■ **Aim of the exercise**: All entries must be given again exactly as written.

_ _ _ _ _ _ _

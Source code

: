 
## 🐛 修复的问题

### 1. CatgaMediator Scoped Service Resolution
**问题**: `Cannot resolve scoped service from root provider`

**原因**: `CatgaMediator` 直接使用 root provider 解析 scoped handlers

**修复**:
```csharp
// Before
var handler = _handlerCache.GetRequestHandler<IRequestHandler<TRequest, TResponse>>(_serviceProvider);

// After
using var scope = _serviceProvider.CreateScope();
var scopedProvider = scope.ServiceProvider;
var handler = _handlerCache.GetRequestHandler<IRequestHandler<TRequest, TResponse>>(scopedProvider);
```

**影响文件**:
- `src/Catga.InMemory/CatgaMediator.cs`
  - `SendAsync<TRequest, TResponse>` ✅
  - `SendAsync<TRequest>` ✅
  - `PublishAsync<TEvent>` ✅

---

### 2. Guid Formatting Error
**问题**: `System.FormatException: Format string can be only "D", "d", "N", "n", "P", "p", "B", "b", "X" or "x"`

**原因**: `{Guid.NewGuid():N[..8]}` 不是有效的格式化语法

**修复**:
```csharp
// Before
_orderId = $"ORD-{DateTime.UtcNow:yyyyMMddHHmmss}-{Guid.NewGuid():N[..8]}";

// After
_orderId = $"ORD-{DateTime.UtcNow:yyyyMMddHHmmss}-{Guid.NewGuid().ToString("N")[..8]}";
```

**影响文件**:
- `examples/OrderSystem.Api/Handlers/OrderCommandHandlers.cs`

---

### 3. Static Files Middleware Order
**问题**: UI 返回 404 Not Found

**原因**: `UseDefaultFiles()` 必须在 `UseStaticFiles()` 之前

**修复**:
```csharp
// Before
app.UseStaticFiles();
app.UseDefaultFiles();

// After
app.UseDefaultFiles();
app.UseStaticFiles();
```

_ _ _ _ _ _ _

■ **Task output**:
Source code

: 
## 🐛 修复的问题

### 1. CatgaMediator Scoped Service Resolution
**问题**: `Cannot resolve scoped service from root provider`

**原因**: `CatgaMediator` 直接使用 root provider 解析 scoped handlers

**修复**:
```csharp
// Before
var handler = _handlerCache.GetRequestHandler<IRequestHandler<TRequest, TResponse>>(_serviceProvider);

// After
using var scope = _serviceProvider.CreateScope();
var scopedProvider = scope.ServiceProvider;
var handler = _handlerCache.GetRequestHandler<IRequestHandler<TRequest, TResponse>>(scopedProvider);
```

**影响文件**:
- `src/Catga.InMemory/CatgaMediator.cs`
  - `SendAsync<TRequest, TResponse>` ✅
  - `SendAsync<TRequest>` ✅
  - `PublishAsync<TEvent>` ✅

---

### 2. Guid Formatting Error
**问题**: `System.FormatException: Format string can be only "D", "d", "N", "n", "P", "p", "B", "b", "X" or "x"`

**原因**: `{Guid.NewGuid():N[..8]}` 不是有效的格式化语法

**修复**:
```csharp
// Before
_orderId = $"ORD-{DateTime.UtcNow:yyyyMMddHHmmss}-{Guid.NewGuid():N[..8]}";

// After
_orderId = $"ORD-{DateTime.UtcNow:yyyyMMddHHmmss}-{Guid.NewGuid().ToString("N")[..8]}";
```

**影响文件**:
- `examples/OrderSystem.Api/Handlers/OrderCommandHandlers.cs`

---

### 3. Static Files Middleware Order
**问题**: UI 返回 404 Not Found

**原因**: `UseDefaultFiles()` 必须在 `UseStaticFiles()` 之前

**修复**:
```csharp
// Before
app.UseStaticFiles();
app.UseDefaultFiles();

// After
app.UseDefaultFiles();
app.UseStaticFiles();
```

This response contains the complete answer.